Я видел, как живет Италия | страница 85



То, что он цитирует классиков, вероятно, сильно действует на избирателей: Плиний Старший, Катон, Аристотель часто фигурируют в его речах. Столь же часто, как и святой Августин, святой Франциск и святой Фома Аквинский.

«… если вдуматься, они были либералами и даже, смею сказать, революционерами в некоторых аспектах своего учения».

Этот прием позволяет обходить препятствия и затруднения, не теряя обязательной безмятежности. Но исключает всякую возможность движения вперед.

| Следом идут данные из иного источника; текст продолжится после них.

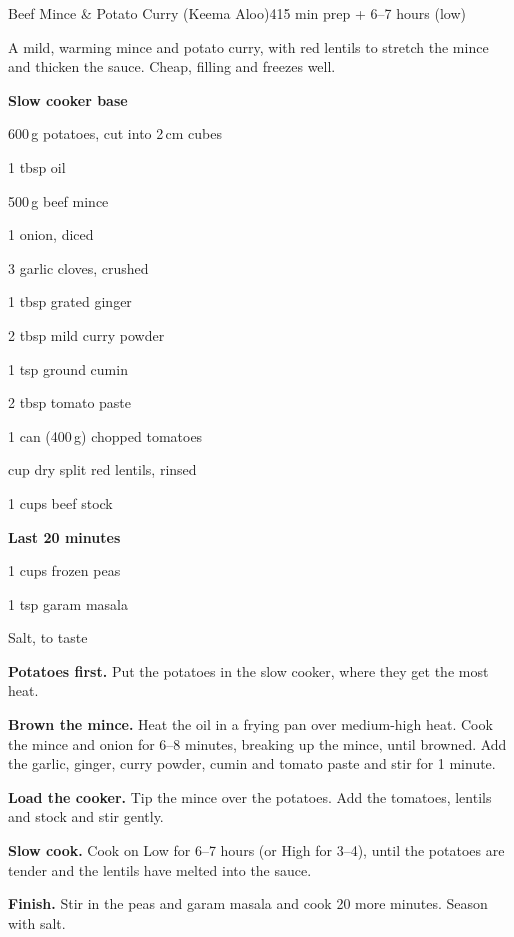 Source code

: \begin{recipebox}{Beef Mince \& Potato Curry (Keema Aloo)}{4}{15 min prep + 6--7 hours (low)}

A mild, warming mince and potato curry, with red lentils to stretch the mince
and thicken the sauce. Cheap, filling and freezes well.

\begin{ingredients}
  \item[] \textbf{Slow cooker base}
  \item 600\,g potatoes, cut into 2\,cm cubes
  \item 1 tbsp oil
  \item 500\,g beef mince
  \item 1 onion, diced
  \item 3 garlic cloves, crushed
  \item 1 tbsp grated ginger
  \item 2 tbsp mild curry powder
  \item 1 tsp ground cumin
  \item 2 tbsp tomato paste
  \item 1 can (400\,g) chopped tomatoes
  \item {} cup dry split red lentils, rinsed
  \item 1 cups beef stock
  \item[] \textbf{Last 20 minutes}
  \item 1 cups frozen peas
  \item 1 tsp garam masala
  \item Salt, to taste
\end{ingredients}

\begin{method}
  \item \textbf{Potatoes first.} Put the potatoes in the slow cooker, where they get
        the most heat.
  \item \textbf{Brown the mince.} Heat the oil in a frying pan over medium-high heat.
        Cook the mince and onion for 6--8 minutes, breaking up the mince, until
        browned. Add the garlic, ginger, curry powder, cumin and tomato paste and
        stir for 1 minute.
  \item \textbf{Load the cooker.} Tip the mince over the potatoes. Add the tomatoes,
        lentils and stock and stir gently.
  \item \textbf{Slow cook.} Cook on Low for 6--7 hours (or High for 3--4), until the
        potatoes are tender and the lentils have melted into the sauce.
  \item \textbf{Finish.} Stir in the peas and garam masala and cook 20 more minutes.
        Season with salt.
\end{method}


\end{recipebox}
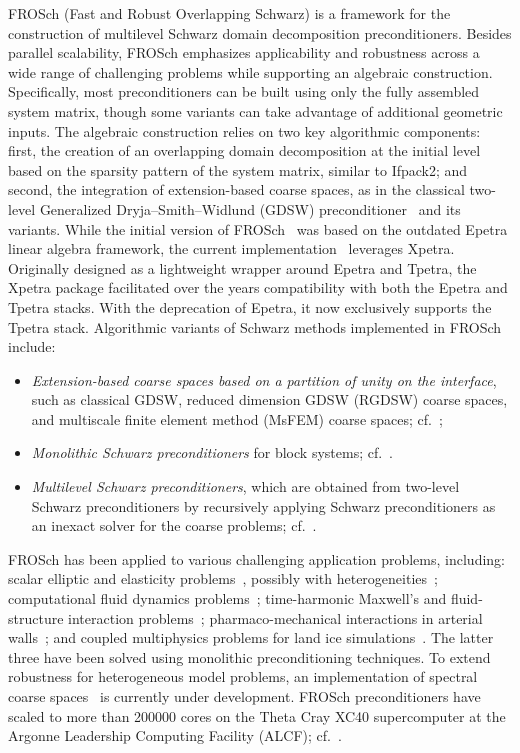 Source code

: FROSch (Fast and Robust Overlapping Schwarz) is a framework for the construction of multilevel Schwarz domain decomposition preconditioners. Besides parallel scalability, FROSch emphasizes applicability and robustness across a wide range of challenging problems while supporting an algebraic construction. Specifically, most preconditioners can be built using only the fully assembled system matrix, though some variants can take advantage of additional geometric inputs. The algebraic construction relies on two key algorithmic components: first, the creation of an overlapping domain decomposition at the initial level based on the sparsity pattern of the system matrix, similar to Ifpack2; and second, the integration of extension-based coarse spaces, as in the classical two-level Generalized Dryja--Smith--Widlund (GDSW) preconditioner~\cite{dohrmann_domain_2008} and its variants. While the initial version of FROSch~\cite{heinlein_parallel_2016} was based on the outdated Epetra linear algebra framework, the current implementation~\cite{heinlein_frosch_2020} leverages Xpetra. Originally designed as a lightweight wrapper around Epetra and Tpetra, the Xpetra package facilitated over the years compatibility with both the Epetra and Tpetra stacks. With the deprecation of Epetra, it now exclusively supports the Tpetra stack. Algorithmic variants of Schwarz methods implemented in FROSch include:
\begin{itemize}
	\item \emph{Extension-based coarse spaces based on a partition of unity on the interface}, such as classical GDSW, reduced dimension GDSW (RGDSW) coarse spaces, and multiscale finite element method (MsFEM) coarse spaces; cf.~\cite{heinlein_parallel_2016,heinlein_improving_2018};
	\item \emph{Monolithic Schwarz preconditioners} for block systems; cf.~\cite{heinlein_monolithic_2019}.
	\item \emph{Multilevel Schwarz preconditioners}, which are obtained from two-level Schwarz preconditioners by recursively applying Schwarz preconditioners as an inexact solver for the coarse problems; cf.~\cite{heinlein_parallel_2022}.
\end{itemize}

FROSch has been applied to various challenging application problems, including: scalar elliptic and elasticity problems~\cite{heinlein_parallel_2016}, possibly with heterogeneities~\cite{alves2024computationalstudyalgebraiccoarse}; computational fluid dynamics problems~\cite{heinlein_monolithic_2019,heinlein_comparison_2025}; time-harmonic Maxwell's and fluid-structure interaction problems~\cite{heinlein2024couplingdealiifroschsustainable}; pharmaco-mechanical interactions in arterial walls~\cite{balzani_computational_nodate}; and coupled multiphysics problems for land ice simulations~\cite{heinlein_frosch_2022}. The latter three have been solved using monolithic preconditioning techniques. To extend robustness for heterogeneous model problems, an implementation of spectral coarse spaces~\cite{heinlein_adaptive_2019} is currently under development. FROSch preconditioners have scaled to more than \num{200000} cores on the Theta Cray XC40 supercomputer at the Argonne Leadership Computing Facility (ALCF); cf.~\cite{heinlein_parallel_2022}.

«Возьмем дело епископа Прато[97]. Я не имею права обсуждать приговор или подвергать сомнению честность судей. Однако давайте разберемся. Что ставят в вину этому бедному прелату? Он объявил, что некая пара сожительствует. Прекрасно! Но ведь это действительно великое преступление! И это чистейшая правда, святая правда! Согласно каноническому праву, единственному праву, законному в глазах духовенства, эта пара просто-напросто находилась в сожительстве. И если испорченное, разложившееся общество придает этому слову оскорбительный смысл, причем же тут церковь, при чем священник?»

Мы вряд ли договоримся. Я слегка меняю тему беседы.

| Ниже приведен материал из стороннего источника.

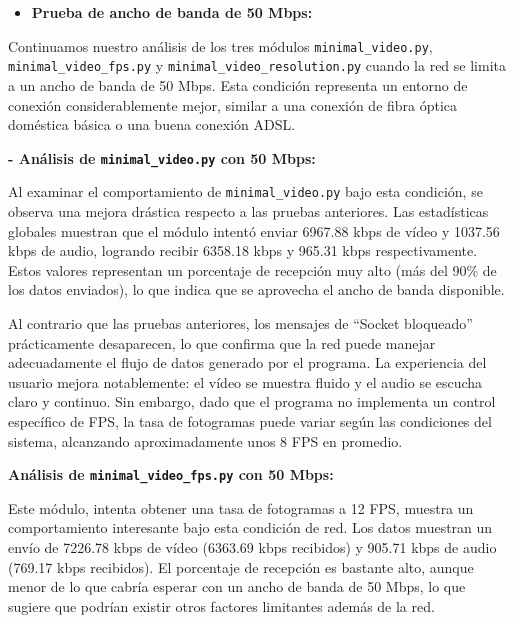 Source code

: \newpage

\begin{itemize}
  \item \textbf{Prueba de ancho de banda de 50 Mbps:}
\end{itemize}

Continuamos nuestro análisis de los tres módulos \texttt{minimal\_video.py}, \texttt{minimal\_video\_fps.py} y \texttt{minimal\_video\_resolution.py} cuando la red se limita a un ancho de banda de 50 Mbps. Esta condición representa un entorno de conexión considerablemente mejor, similar a una conexión de fibra óptica doméstica básica o una buena conexión ADSL.

\vspace{\baselineskip}

\textbf{- Análisis de \texttt{minimal\_video.py} con 50 Mbps:}
\vspace{\baselineskip}

Al examinar el comportamiento de \texttt{minimal\_video.py} bajo esta condición, se observa una mejora drástica respecto a las pruebas anteriores. Las estadísticas globales muestran que el módulo intentó enviar 6967.88 kbps de vídeo y 1037.56 kbps de audio, logrando recibir 6358.18 kbps y 965.31 kbps respectivamente. Estos valores representan un porcentaje de recepción muy alto (más del 90\% de los datos enviados), lo que indica que se aprovecha el ancho de banda disponible.
\vspace{\baselineskip}

Al contrario que las pruebas anteriores, los mensajes de ``Socket bloqueado'' prácticamente desaparecen, lo que confirma que la red puede manejar adecuadamente el flujo de datos generado por el programa. La experiencia del usuario mejora notablemente: el vídeo se muestra fluido y el audio se escucha claro y continuo. Sin embargo, dado que el programa no implementa un control específico de FPS, la tasa de fotogramas puede variar según las condiciones del sistema, alcanzando aproximadamente unos 8 FPS en promedio.

\vspace{\baselineskip}

\textbf{Análisis de \texttt{minimal\_video\_fps.py} con 50 Mbps:}
\vspace{\baselineskip}

Este módulo, intenta obtener una tasa de fotogramas a 12 FPS, muestra un comportamiento interesante bajo esta condición de red. Los datos muestran un envío de 7226.78 kbps de vídeo (6363.69 kbps recibidos) y 905.71 kbps de audio (769.17 kbps recibidos). El porcentaje de recepción es bastante alto, aunque menor de lo que cabría esperar con un ancho de banda de 50 Mbps, lo que sugiere que podrían existir otros factores limitantes además de la red.
\vspace{\baselineskip}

— А предвыборная пропаганда священников?

— Я ждал этого вопроса. Его невероятно раздули за границей. Это происходит от незнания условий жизни в нашей стране. Во всех итальянских деревнях духовник одновременно и советчик, отец. Так было во все времена. Мы — католическая страна, саго signore! Священник присутствует при рождении, можно даже сказать, что он участвует — в духовном смысле! — в зачатии[98]. Он крестит, исповедует, венчает, дает предсмертное отпущение грехов: он член семьи. Среди неграмотных он тот, кто знает все, он ученый. Когда сын уходит на военную службу, священник пишет письма за его старую мать. В течение всего года глава семьи приходит к нему за советами относительно сева, уборки урожая, школьных знакомств его детей, поездки в город, предполагаемого бракосочетания сына или дочери… И вы хотите одним махом запретить всякое вмешательство, всякий совет во время избирательной кампании под тем нелепым предлогом, что это, дескать, дело мирское. Вы требуете, чтобы священник держался в стороне, чтобы он вдруг замолчал, отказывая несчастному темному народу в благодеяниях, которые он может ему оказать благодаря своей учености! Его же паства осудила бы его за это! Церкви никогда не простится, если она оставит верующих в сомнении…

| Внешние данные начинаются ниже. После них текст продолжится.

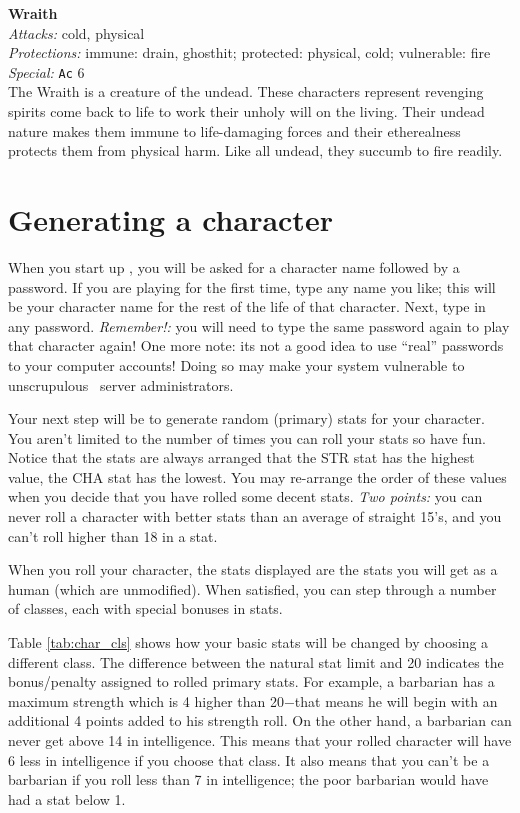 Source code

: \noindent{$\bullet$} {\bf Wraith} \\ 
{\sl Attacks:} cold, physical \\ 
{\sl Protections:} immune: drain, ghosthit; protected: physical, cold; vulnerable: fire \\ 
{\sl Special:} {\tt Ac} 6 \\ 
The Wraith is a creature of the undead. These characters represent revenging spirits come
back to life to work their unholy will on the living. Their undead nature 
makes them immune to life-damaging forces and their etherealness protects
them from physical harm. Like all undead, they succumb to fire readily. 

\section{Generating a character}\label{sec:char_gen}

When you start up \cf , you will be asked for a character name
followed by a password. If you are playing for the first time, type
any name you like; this will be your character name for the rest of
the life of that character. Next, type in any password. 
{\em Remember!:} 
you will need to type the same password again to play that character
again! One more note: its not a good idea to use ``real'' passwords 
to your computer accounts! Doing so may make your system vulnerable
to unscrupulous \cf\ server administrators. 

Your next step will be to generate random (primary) stats for your 
character. 
You aren't limited to the number of times you can roll your stats\emdash 
so have fun. 
Notice that the stats are always arranged that the STR stat has 
the highest value,
the CHA stat has the lowest. You may re-arrange the order of these values
when you decide that you have rolled some decent stats. 
{\em Two points:} you can 
never roll a character with better stats than an average of straight 15's, 
and you can't roll higher than 18 in a stat. 

When you roll your character, the stats displayed are the stats you 
will get as a human (which are unmodified). 
When satisfied, you can step through a number 
of classes, each with special bonuses in stats.

Table \ref{tab:char_cls} shows how your basic stats will
be changed by choosing a different class.
The difference between the natural stat limit and 20 indicates the 
bonus/penalty assigned to rolled primary stats. For example, a 
barbarian has a maximum strength which is 4 higher than 20$-$that 
means he will begin with an additional 4 points added to his
strength roll. On the other hand, a barbarian can never get above 14
in intelligence.  This means that your rolled character will have 6
less in intelligence if you choose that class.  It also means that you
can't be a barbarian if you roll less than 7 in intelligence; the
poor barbarian would have had a stat below 1.
 
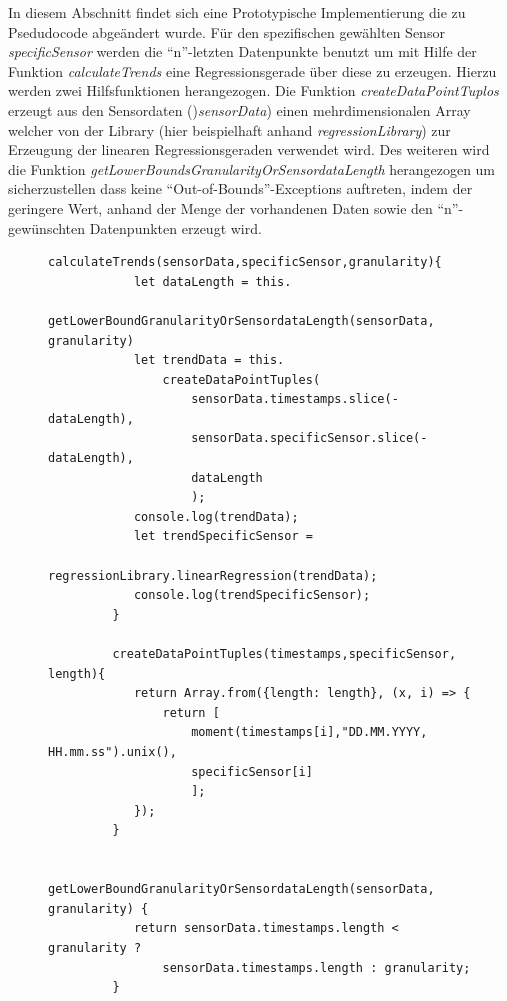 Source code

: \pagebreak

\label{prognose}

In diesem Abschnitt findet sich eine Prototypische Implementierung die zu Psedudocode abgeändert wurde.
Für den spezifischen gewählten Sensor \textit{specificSensor} werden die \enquote{n}-letzten Datenpunkte benutzt um mit Hilfe der Funktion \textit{calculateTrends} eine Regressionsgerade über diese zu erzeugen. Hierzu werden zwei Hilfsfunktionen herangezogen. Die Funktion \textit{createDataPointTuplos} erzeugt aus den Sensordaten ()\textit{sensorData}) einen mehrdimensionalen Array welcher von der Library (hier beispielhaft anhand \textit{regressionLibrary}) zur Erzeugung der linearen Regressionsgeraden verwendet wird.
Des weiteren wird die Funktion \textit{getLowerBoundsGranularityOrSensordataLength} herangezogen um sicherzustellen dass keine \enquote{Out-of-Bounds}-Exceptions auftreten, indem der geringere Wert, anhand der Menge der vorhandenen Daten sowie den \enquote{n}-gewünschten Datenpunkten erzeugt wird.

\begin{figure}[bht]
    \begin{lstlisting}[caption=Pseudocode Regressionsgerade, label=list:regression]
		   calculateTrends(sensorData,specificSensor,granularity){
		 	let dataLength = this.
		 		getLowerBoundGranularityOrSensordataLength(sensorData, granularity)
		 	let trendData = this.
		 		createDataPointTuples(
		 			sensorData.timestamps.slice(-dataLength),
		 			sensorData.specificSensor.slice(-dataLength),
		 			dataLength
		 			);
		 	console.log(trendData);
		 	let trendSpecificSensor =
		 		regressionLibrary.linearRegression(trendData);
		 	console.log(trendSpecificSensor);
		 }

		 createDataPointTuples(timestamps,specificSensor, length){
		 	return Array.from({length: length}, (x, i) => {
		 		return [
		 			moment(timestamps[i],"DD.MM.YYYY, HH.mm.ss").unix(),
		 			specificSensor[i]
		 			];
		 	});
		 }

		 getLowerBoundGranularityOrSensordataLength(sensorData, granularity) {
		 	return sensorData.timestamps.length < granularity ?
		 		sensorData.timestamps.length : granularity;
		 }
    \end{lstlisting}
\end{figure}

\pagebreak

Рукой, поднятой словно для благословения, он останавливает мою реплику: ни дать ни взять — регулировщик на перекрестке мнений. Бесконечно добрая улыбка снова освещает его свежее лицо. Он наклоняется вперед. Его рука нежно ложится на мое колено, он понижает голос, как бы боясь, что вражеские уши могут подслушать признание, предназначенное мне одному.